Kid Writing: Teacher Resources

Kid Writing is designed to accelerate the reading and writing skills of young learners through structured activities that help teachers individualize instruction and develop students’ phonics, spelling, and writing skills. This balanced writing approach complements a balanced reading approach and includes three components: Writing for Children; Writing with Children; and Writing by Children.

The Kid Writing process was first developed in Philadelphia in the 1990’s by PhilWP Teacher Consultants Eileen Feldgus and her colleague Isabel Cardonick, former teachers in the School District of Philadelphia.
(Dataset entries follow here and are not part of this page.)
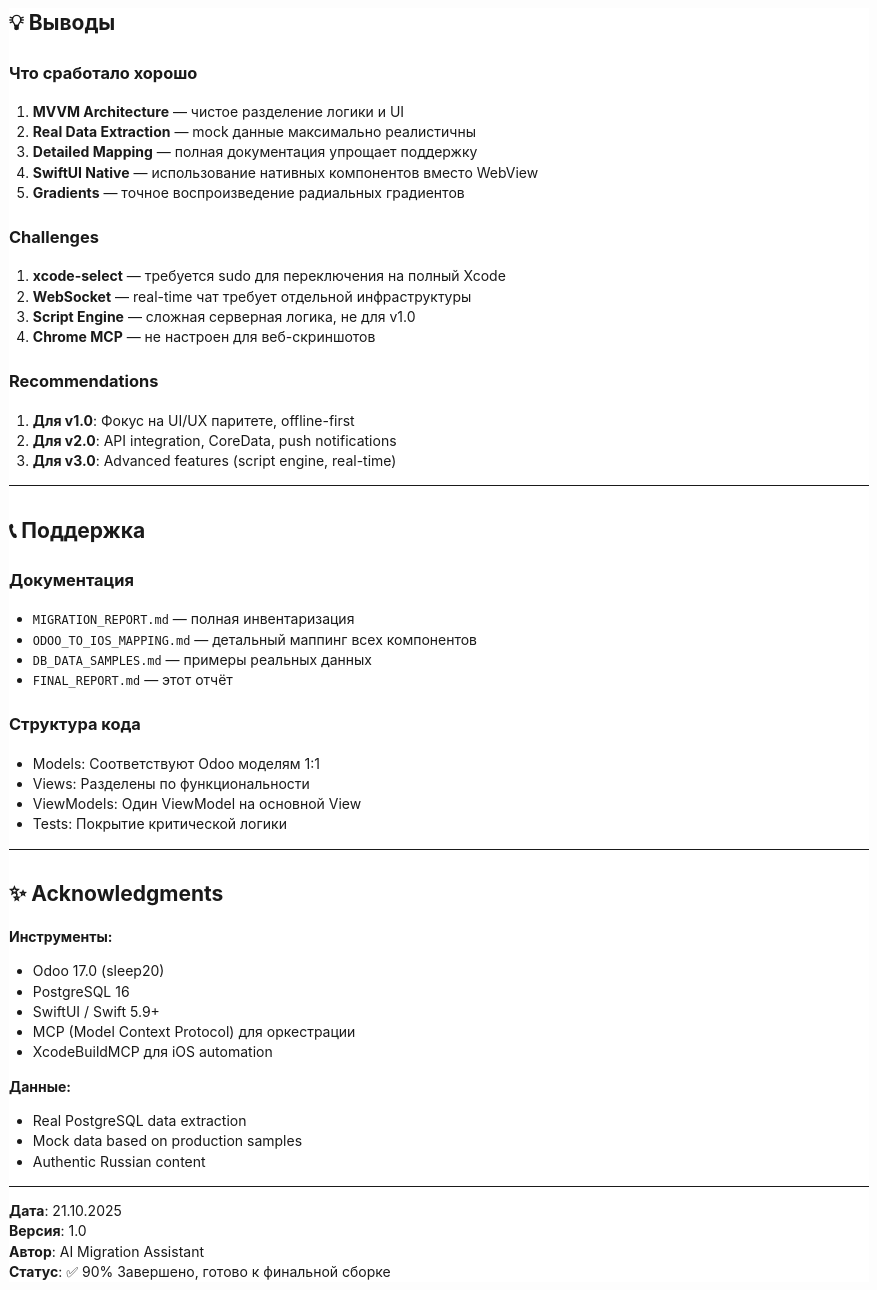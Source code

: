 
## 💡 Выводы

### Что сработало хорошо

1. **MVVM Architecture** — чистое разделение логики и UI
2. **Real Data Extraction** — mock данные максимально реалистичны
3. **Detailed Mapping** — полная документация упрощает поддержку
4. **SwiftUI Native** — использование нативных компонентов вместо WebView
5. **Gradients** — точное воспроизведение радиальных градиентов

### Challenges

1. **xcode-select** — требуется sudo для переключения на полный Xcode
2. **WebSocket** — real-time чат требует отдельной инфраструктуры
3. **Script Engine** — сложная серверная логика, не для v1.0
4. **Chrome MCP** — не настроен для веб-скриншотов

### Recommendations

1. **Для v1.0**: Фокус на UI/UX паритете, offline-first
2. **Для v2.0**: API integration, CoreData, push notifications
3. **Для v3.0**: Advanced features (script engine, real-time)

---

## 📞 Поддержка

### Документация

- `MIGRATION_REPORT.md` — полная инвентаризация
- `ODOO_TO_IOS_MAPPING.md` — детальный маппинг всех компонентов
- `DB_DATA_SAMPLES.md` — примеры реальных данных
- `FINAL_REPORT.md` — этот отчёт

### Структура кода

- Models: Соответствуют Odoo моделям 1:1
- Views: Разделены по функциональности
- ViewModels: Один ViewModel на основной View
- Tests: Покрытие критической логики

---

## ✨ Acknowledgments

**Инструменты:**
- Odoo 17.0 (sleep20)
- PostgreSQL 16
- SwiftUI / Swift 5.9+
- MCP (Model Context Protocol) для оркестрации
- XcodeBuildMCP для iOS automation

**Данные:**
- Real PostgreSQL data extraction
- Mock data based on production samples
- Authentic Russian content

---

**Дата**: 21.10.2025  
**Версия**: 1.0  
**Автор**: AI Migration Assistant  
**Статус**: ✅ 90% Завершено, готово к финальной сборке

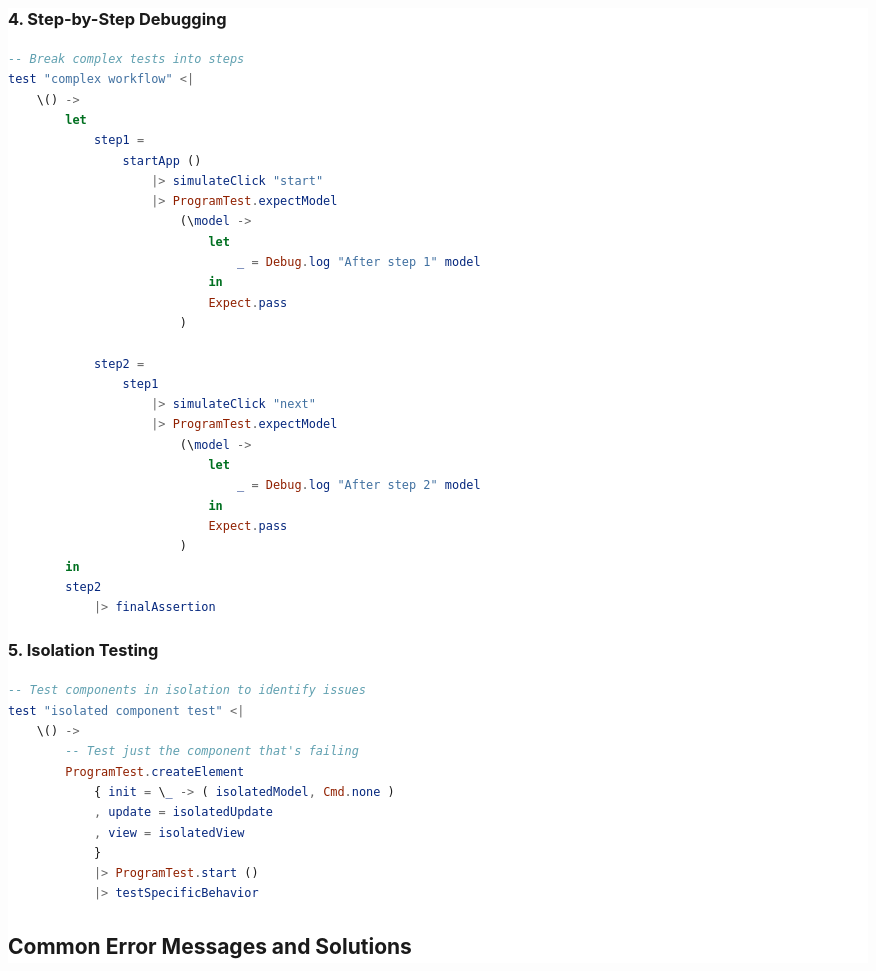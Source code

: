 
### 4. Step-by-Step Debugging

```elm
-- Break complex tests into steps
test "complex workflow" <|
    \() ->
        let
            step1 = 
                startApp ()
                    |> simulateClick "start"
                    |> ProgramTest.expectModel
                        (\model ->
                            let
                                _ = Debug.log "After step 1" model
                            in
                            Expect.pass
                        )
            
            step2 =
                step1
                    |> simulateClick "next"
                    |> ProgramTest.expectModel
                        (\model ->
                            let
                                _ = Debug.log "After step 2" model
                            in
                            Expect.pass
                        )
        in
        step2
            |> finalAssertion
```

### 5. Isolation Testing

```elm
-- Test components in isolation to identify issues
test "isolated component test" <|
    \() ->
        -- Test just the component that's failing
        ProgramTest.createElement
            { init = \_ -> ( isolatedModel, Cmd.none )
            , update = isolatedUpdate
            , view = isolatedView
            }
            |> ProgramTest.start ()
            |> testSpecificBehavior
```

## Common Error Messages and Solutions
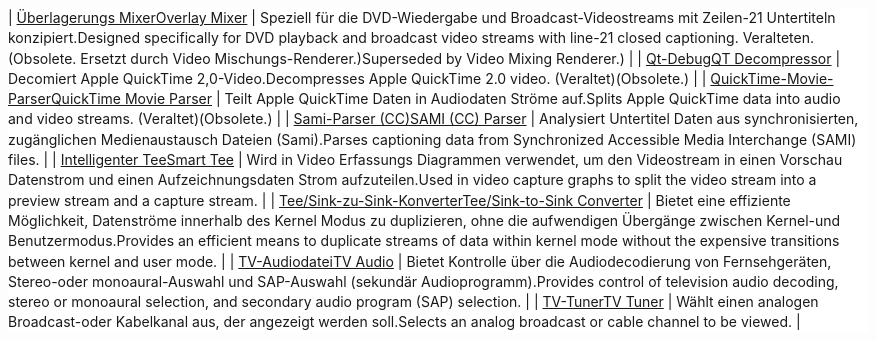 | [<span data-ttu-id="fcf9f-213">Überlagerungs Mixer</span><span class="sxs-lookup"><span data-stu-id="fcf9f-213">Overlay Mixer</span></span>](overlay-mixer-filter.md)                                       | <span data-ttu-id="fcf9f-214">Speziell für die DVD-Wiedergabe und Broadcast-Videostreams mit Zeilen-21 Untertiteln konzipiert.</span><span class="sxs-lookup"><span data-stu-id="fcf9f-214">Designed specifically for DVD playback and broadcast video streams with line-21 closed captioning.</span></span> <span data-ttu-id="fcf9f-215">Veralteten.</span><span class="sxs-lookup"><span data-stu-id="fcf9f-215">(Obsolete.</span></span> <span data-ttu-id="fcf9f-216">Ersetzt durch Video Mischungs-Renderer.)</span><span class="sxs-lookup"><span data-stu-id="fcf9f-216">Superseded by Video Mixing Renderer.)</span></span>                                                                                 |
| [<span data-ttu-id="fcf9f-217">Qt-Debug</span><span class="sxs-lookup"><span data-stu-id="fcf9f-217">QT Decompressor</span></span>](qt-decompressor-filter.md)                                   | <span data-ttu-id="fcf9f-218">Decomiert Apple QuickTime 2,0-Video.</span><span class="sxs-lookup"><span data-stu-id="fcf9f-218">Decompresses Apple QuickTime 2.0 video.</span></span> <span data-ttu-id="fcf9f-219">(Veraltet)</span><span class="sxs-lookup"><span data-stu-id="fcf9f-219">(Obsolete.)</span></span>                                                                                                                                                                                 |
| [<span data-ttu-id="fcf9f-220">QuickTime-Movie-Parser</span><span class="sxs-lookup"><span data-stu-id="fcf9f-220">QuickTime Movie Parser</span></span>](quicktime-movie-parser-filter.md)                     | <span data-ttu-id="fcf9f-221">Teilt Apple QuickTime Daten in Audiodaten Ströme auf.</span><span class="sxs-lookup"><span data-stu-id="fcf9f-221">Splits Apple QuickTime data into audio and video streams.</span></span> <span data-ttu-id="fcf9f-222">(Veraltet)</span><span class="sxs-lookup"><span data-stu-id="fcf9f-222">(Obsolete.)</span></span>                                                                                                                                                               |
| [<span data-ttu-id="fcf9f-223">Sami-Parser (CC)</span><span class="sxs-lookup"><span data-stu-id="fcf9f-223">SAMI (CC) Parser</span></span>](sami--cc--parser-filter.md)                                 | <span data-ttu-id="fcf9f-224">Analysiert Untertitel Daten aus synchronisierten, zugänglichen Medienaustausch Dateien (Sami).</span><span class="sxs-lookup"><span data-stu-id="fcf9f-224">Parses captioning data from Synchronized Accessible Media Interchange (SAMI) files.</span></span>                                                                                                                                                 |
| [<span data-ttu-id="fcf9f-225">Intelligenter Tee</span><span class="sxs-lookup"><span data-stu-id="fcf9f-225">Smart Tee</span></span>](smart-tee-filter.md)                                               | <span data-ttu-id="fcf9f-226">Wird in Video Erfassungs Diagrammen verwendet, um den Videostream in einen Vorschau Datenstrom und einen Aufzeichnungsdaten Strom aufzuteilen.</span><span class="sxs-lookup"><span data-stu-id="fcf9f-226">Used in video capture graphs to split the video stream into a preview stream and a capture stream.</span></span>                                                                                                                                  |
| [<span data-ttu-id="fcf9f-227">Tee/Sink-zu-Sink-Konverter</span><span class="sxs-lookup"><span data-stu-id="fcf9f-227">Tee/Sink-to-Sink Converter</span></span>](tee-sink-to-sink-converter.md)                    | <span data-ttu-id="fcf9f-228">Bietet eine effiziente Möglichkeit, Datenströme innerhalb des Kernel Modus zu duplizieren, ohne die aufwendigen Übergänge zwischen Kernel-und Benutzermodus.</span><span class="sxs-lookup"><span data-stu-id="fcf9f-228">Provides an efficient means to duplicate streams of data within kernel mode without the expensive transitions between kernel and user mode.</span></span>                                                                                         |
| [<span data-ttu-id="fcf9f-229">TV-Audiodatei</span><span class="sxs-lookup"><span data-stu-id="fcf9f-229">TV Audio</span></span>](tv-audio-filter.md)                                                 | <span data-ttu-id="fcf9f-230">Bietet Kontrolle über die Audiodecodierung von Fernsehgeräten, Stereo-oder monoaural-Auswahl und SAP-Auswahl (sekundär Audioprogramm).</span><span class="sxs-lookup"><span data-stu-id="fcf9f-230">Provides control of television audio decoding, stereo or monoaural selection, and secondary audio program (SAP) selection.</span></span>                                                                                                          |
| [<span data-ttu-id="fcf9f-231">TV-Tuner</span><span class="sxs-lookup"><span data-stu-id="fcf9f-231">TV Tuner</span></span>](tv-tuner-filter.md)                                                 | <span data-ttu-id="fcf9f-232">Wählt einen analogen Broadcast-oder Kabelkanal aus, der angezeigt werden soll.</span><span class="sxs-lookup"><span data-stu-id="fcf9f-232">Selects an analog broadcast or cable channel to be viewed.</span></span>                                                                                                                                                                          |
Their published work, Kid Writing in the 21st Century: A Systematic Approach to Phonics, Spelling, and Writing Workshop (Feldgus, Cardonick, & Gentry, 2017), is written for teachers who are interested in implementing Kid Writing in the classroom.

Below are videos to accompany the printed book. The page numbers referenced below are specific pages in the book related to the video clips.

Overview of the Kid Writing Process

Kid Writing as a tool for learning (3.28)

Kid Writing in the Classroom

A Principal's Perspective on Kid Writing

How to Draw and Write your Story

Ways to Support Beginning Writers

Components of the Kid Writing Process

#1 Draw your Story is the first step in the Kid Writing process. (p. 22) (7:37)

#2 Guided phonics and stretching out sounds. (9:45)

  • Part 1- Guided phonics: easy and hard sounds (p. 29)
  • Part 2 -Stretching through with a moving target (p. 31)

#3 After listening to a child's story, the adult writes the story conventionally. (p. 24) (5:12)

#4 Mini lessons: The teacher uses children’s actual writing as the basis for teaching and learning phonics and broader literacy skills. (pp. 40-57) (8:33)

  • Part 1 - Kindergarten mini lessons and the magic line (p. 33)
  • Part 2 - Using word chunks (p. 48)

#5 More kindergarten and first grade classroom examples. (pp. 40-57) (5:25)

#6 Modeled writing: Using teacher write alouds on large chart paper is part of instructional mini-lessons. (pp. 40-57) (3:41)

#7 Interactive guided writing: Sharing the pen with the child as part of the teacher mini-lesson. (pp. 40-57) (3:56)

#8 Setting up the classroom environment. (pp. 88-125) (5:37)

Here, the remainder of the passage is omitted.